When I look at Bernini’s realistically idealized works (is that too much of a contradiction?), I realize that without the background, the story, I lose too much information. I admire the skill and beauty, but without the context, there is a lack of meaning. But even when I know the story, these figures turn out to be mostly stock. Any feelings attached to these works are of a generic rather than an individual nature, and I share them only in an abstract way. Somehow these works miss the essence of a universal human experience that is at the same time individually unique. They insist on standing for something, and that limits the range and power of their appeal. They don’t exist as pure entities in their own right.

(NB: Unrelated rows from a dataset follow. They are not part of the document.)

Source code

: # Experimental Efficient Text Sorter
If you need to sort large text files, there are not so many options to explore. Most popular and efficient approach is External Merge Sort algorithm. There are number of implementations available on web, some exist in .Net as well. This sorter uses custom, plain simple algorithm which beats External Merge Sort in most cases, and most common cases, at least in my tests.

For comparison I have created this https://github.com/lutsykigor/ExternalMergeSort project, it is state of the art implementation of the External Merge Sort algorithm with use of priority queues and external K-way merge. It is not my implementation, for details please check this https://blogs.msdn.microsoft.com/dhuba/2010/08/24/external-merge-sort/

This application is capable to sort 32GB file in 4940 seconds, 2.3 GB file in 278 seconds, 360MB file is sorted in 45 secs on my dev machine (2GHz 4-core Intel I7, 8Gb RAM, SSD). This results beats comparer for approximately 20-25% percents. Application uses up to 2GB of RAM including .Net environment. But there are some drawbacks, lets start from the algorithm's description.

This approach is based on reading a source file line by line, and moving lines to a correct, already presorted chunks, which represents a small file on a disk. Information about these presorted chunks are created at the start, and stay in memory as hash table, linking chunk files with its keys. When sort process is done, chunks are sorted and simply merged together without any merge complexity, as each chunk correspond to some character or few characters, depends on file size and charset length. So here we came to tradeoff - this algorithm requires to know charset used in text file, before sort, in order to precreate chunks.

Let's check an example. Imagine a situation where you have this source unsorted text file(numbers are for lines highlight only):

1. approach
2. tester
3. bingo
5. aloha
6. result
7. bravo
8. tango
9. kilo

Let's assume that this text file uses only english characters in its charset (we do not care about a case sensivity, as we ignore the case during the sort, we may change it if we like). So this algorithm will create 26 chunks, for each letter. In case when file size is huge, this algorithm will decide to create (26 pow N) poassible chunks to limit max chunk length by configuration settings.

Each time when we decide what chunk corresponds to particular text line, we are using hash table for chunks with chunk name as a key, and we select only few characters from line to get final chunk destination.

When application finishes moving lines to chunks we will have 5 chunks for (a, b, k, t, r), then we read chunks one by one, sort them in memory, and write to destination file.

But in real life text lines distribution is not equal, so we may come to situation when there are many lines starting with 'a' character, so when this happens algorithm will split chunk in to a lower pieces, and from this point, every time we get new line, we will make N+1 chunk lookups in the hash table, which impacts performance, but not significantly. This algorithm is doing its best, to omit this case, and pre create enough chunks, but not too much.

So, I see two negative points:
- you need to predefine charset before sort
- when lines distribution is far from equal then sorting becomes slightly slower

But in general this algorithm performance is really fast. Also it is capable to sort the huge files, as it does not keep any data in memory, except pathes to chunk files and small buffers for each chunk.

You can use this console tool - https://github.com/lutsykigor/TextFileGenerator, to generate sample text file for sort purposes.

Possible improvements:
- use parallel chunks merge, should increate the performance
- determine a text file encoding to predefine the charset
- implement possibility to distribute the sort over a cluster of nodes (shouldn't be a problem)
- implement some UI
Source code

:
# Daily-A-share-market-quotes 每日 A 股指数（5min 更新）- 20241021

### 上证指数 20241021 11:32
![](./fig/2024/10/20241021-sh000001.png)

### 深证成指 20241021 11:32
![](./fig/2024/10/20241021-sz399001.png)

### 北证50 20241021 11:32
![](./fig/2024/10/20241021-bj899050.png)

When I stand before the Pieta (and that’s important; the experience doesn’t come through nearly as clearly in pictures), I see the representational Mary and Jesus; that fact matters to a degree, but not a very large one (if you know the context, you can’t entirely divorce yourself from it). I see the forms, and that seeing connects me to the everyday human side, but what I also acknowledge is the universal--yet at the same time—uniquely personal, human experience of grief. Sorrow, loss, denial, resignation, and finally acceptance are somehow contained in the stone, the whole gamut of human grief. How is that possible? How can a piece of stone so purely distill an emotional experience? In my own experience of grief, the feelings are confused, fragmented, and transitory; but in this cold, dead stone I feel permanence, order, purity, and, in the end, serenity and acceptance. And all of this exists in its own self-contained world; the only thing it needs to reference is something inside of me. It is in this self-containment, and my participation in it, that the beauty, the wonder, and the genius of Michelangelo resides.

I do love words, but sometimes they are so inadequate—or maybe it’s the thinking that goes amiss. I guess I shouldn’t feel too bad; there are plenty of other things I can’t put into words either: love, obviously; my daughters’ births; my first glimpse of the Grand Canyon; evening light; the light and longing in another person’s eyes; but why go on? It would be a dull, dull world if we could explain it all.